Pat Mitchell (Paley Center for Media, former president of PBS) on being one of the early women leaders in media and the challenge for the television industry (and consumers) now:
“We [were told] never, ever, ever do a woman’s story because if you do, you’ll get typecast to [what was then] the ‘women’s pages.’ So here we were in TV with all this influence and we weren’t using it to tell women’s stories or to make a difference in the representation of women… That has begun to change.”
“Numbers don’t tell the full story. The full story of the under-representation and misrepresentation of women will change when we as media consumers demand that they change.”
The stats? Mitchell noted the good news in the WMC report: women now make up 40% of staffs in TV. But not nearly enough women—you guessed it—are in top leadership, decision-making roles.

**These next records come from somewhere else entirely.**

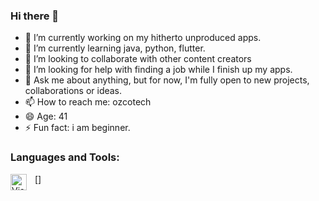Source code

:### Hi there 👋

- 🔭 I’m currently working on my hitherto unproduced apps.
- 🌱 I’m currently learning java, python, flutter.
- 👯 I’m looking to collaborate with other content creators
- 🤔 I’m looking for help with finding a job while I finish up my apps.
- 💬 Ask me about anything, but for now, I'm fully open to new projects, collaborations or ideas.
- 📫 How to reach me: ozcotech
- 😄 Age: 41
- ⚡ Fun fact: i am beginner.
### Languages and Tools:

[<img align="left" alt="Visual Studio Code" width="26px" src="https://cdn.jsdelivr.net/gh/devicons/devicon/icons/vscode/vscode-original.svg" style="padding-right:10px;"/>]

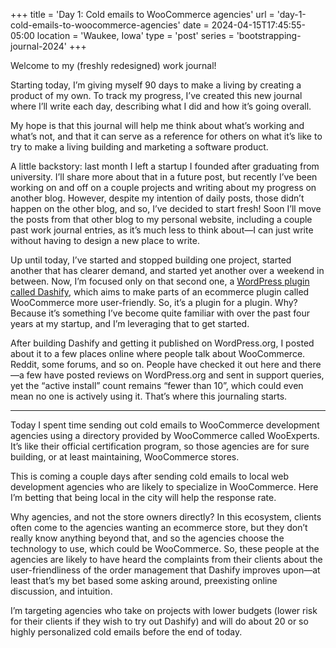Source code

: +++
title = 'Day 1: Cold emails to WooCommerce agencies'
url = 'day-1-cold-emails-to-woocommerce-agencies'
date = 2024-04-15T17:45:55-05:00
location = 'Waukee, Iowa'
type = 'post'
series = 'bootstrapping-journal-2024'
+++

Welcome to my (freshly redesigned) work journal!

Starting today, I’m giving myself 90 days to make a living by creating a product of my own. To track my progress, I’ve created this new journal where I’ll write each day, describing what I did and how it’s going overall.

My hope is that this journal will help me think about what’s working and what’s not, and that it can serve as a reference for others on what it’s like to try to make a living building and marketing a software product.

A little backstory: last month I left a startup I founded after graduating from university. I’ll share more about that in a future post, but recently I’ve been working on and off on a couple projects and writing about my progress on another blog. However, despite my intention of daily posts, those didn’t happen on the other blog, and so, I’ve decided to start fresh! Soon I’ll move the posts from that other blog to my personal website, including a couple past work journal entries, as it’s much less to think about—I can just write without having to design a new place to write.

Up until today, I’ve started and stopped building one project, started another that has clearer demand, and started yet another over a weekend in between. Now, I’m focused only on that second one, a [WordPress plugin called Dashify](https://wordpress.org/plugins/dashify/), which aims to make parts of an ecommerce plugin called WooCommerce more user-friendly. So, it’s a plugin for a plugin. Why? Because it’s something I’ve become quite familiar with over the past four years at my startup, and I’m leveraging that to get started.

After building Dashify and getting it published on WordPress.org, I posted about it to a few places online where people talk about WooCommerce. Reddit, some forums, and so on. People have checked it out here and there—a few have posted reviews on WordPress.org and sent in support queries, yet the “active install” count remains “fewer than 10”, which could even mean no one is actively using it. That’s where this journaling starts.

---

Today I spent time sending out cold emails to WooCommerce development agencies using a directory provided by WooCommerce called WooExperts. It’s like their official certification program, so those agencies are for sure building, or at least maintaining, WooCommerce stores.

This is coming a couple days after sending cold emails to local web development agencies who are likely to specialize in WooCommerce. Here I’m betting that being local in the city will help the response rate.

Why agencies, and not the store owners directly? In this ecosystem, clients often come to the agencies wanting an ecommerce store, but they don’t really know anything beyond that, and so the agencies choose the technology to use, which could be WooCommerce. So, these people at the agencies are likely to have heard the complaints from their clients about the user-friendliness of the order management that Dashify improves upon—at least that’s my bet based some asking around, preexisting online discussion, and intuition.

I’m targeting agencies who take on projects with lower budgets (lower risk for their clients if they wish to try out Dashify) and will do about 20 or so highly personalized cold emails before the end of today.
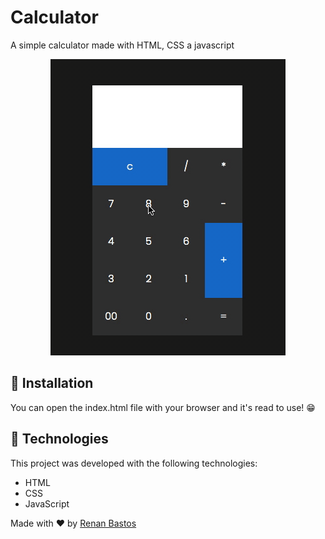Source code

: # Calculator
A simple calculator made with HTML, CSS a javascript

<p align="center" >
<img src="calculator.gif">
<p>
  
## 👷‍ Installation
You can open the index.html file with your browser and it's read to use! 😁

## 🚀 Technologies

This project was developed with the following technologies:

- HTML
- CSS
- JavaScript

Made with ♥ by [Renan Bastos](https://github.com/renantb)
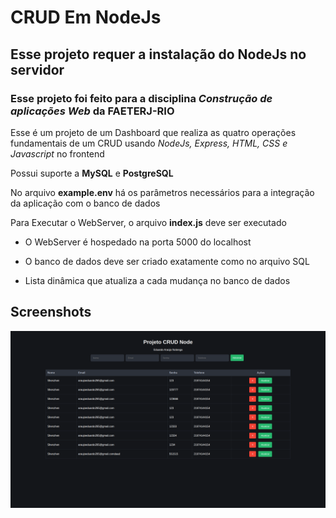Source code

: 
# CRUD Em NodeJs

## Esse projeto requer a instalação do NodeJs no servidor

### Esse projeto foi feito para a disciplina *Construção de aplicações Web* da FAETERJ-RIO


Esse é um projeto de um Dashboard que realiza as quatro operações fundamentais de um CRUD usando *NodeJs, Express, HTML, CSS e Javascript* no frontend

Possui suporte a **MySQL** e **PostgreSQL**

No arquivo **example.env** há os parâmetros necessários para a integração da aplicação com o banco de dados

Para Executar o WebServer, o arquivo **index.js** deve ser executado

- O WebServer é hospedado na porta 5000 do localhost

- O banco de dados deve ser criado exatamente como no arquivo SQL

- Lista dinâmica que atualiza a cada mudança no banco de dados


## Screenshots

![Dashboard](https://github.com/EduardoAraujo265/CRUD-Nodejs/blob/main/Images/Dashboard2.png)


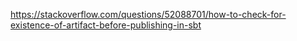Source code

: 
https://stackoverflow.com/questions/52088701/how-to-check-for-existence-of-artifact-before-publishing-in-sbt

Aminatou Sow (Tech Ladymafia, Call Your Girlfriend) on women in technology and the challenge for the tech industry:
“Women are the leading consumers of internet technology… outpacing men’s use of both the internet and social media. This is [exciting], but there are a lot of issues of misrepresentation… Take Pinterest. It’s a juggernaut in technology and leads more traffic referrals than Youtube, LinkedIn, and Google+ combined, but for a long time the media didn’t pay attention to them because they were seen as a women’s platform. Well, [they] are making money and women are leading the way there and on many other platforms.”
“One place the report was stark [relates to] who is building and making technology… Less than 3% of [angel investors] are women… Who are the people putting in the money to make sure that platforms are being built and who has access? …At Tech Ladymafia we always joke that this is an engineer’s job to fix. If your job is problem-fixing, [get] on top of why the user base is so heavily female and the developer base is not.”
“If you are consuming these technology products, you should be able to see yourself on the other side of them.”
Sow shared some pretty shocking stats as well. Less than 12% of of the people building video games are women. In terms of folks starting new businesses, 70-80% of founders are men. She went on to talk about the issue of modeling—the need for young women to be able to see themselves in media leadership and technology building roles.
Kristin Gilger (Walter Cronkite School of Journalism, Arizona State University) on what will make the difference for women’s advancement in sports journalism:
“What [the report] revealed to me… is it’s not just going to be about [women’s] technical skills, journalistic skills, or their knowledge of sports—it’s going to be about their leadership skills.”
Some stats: Citing Associated Press editor reports, Gilger told us that as of 2014, just 15% of sports editor staffers were women. As you go up the ladder, a whopping 90% of sports editors are male and white.
Karen Finney (MSNBC) and Julie Burton (Women’s Media Center) on why the status of women in media is everybody’s issue:
“Our cultural biases haven’t caught up with the reality of women being into sports and gaming and ‘if you give a woman a shot, she’ll produce a really good film [or write] a great column that will influence our culture…’ We think about empowering girls and women; [we also need to] impact boys and men so the [idea of women in these roles] is just normal.” – Karen Finney
“Those people who have the power to decide which stories should be told, who will be hired, they are the ones who should look at their family tables and say, ‘Is everyone represented, are we all in?’” – Julie Burton
So why do reports like these matter, and what’s next?
Pat Mitchell summed it up beautifully: “It’s important to mark our progress and mark how far we still have to go… You can’t put any one group in a room [and] let them make the decisions for the rest of the world about how we’re going to look, feel, act, think, talk and what’s possible for us.”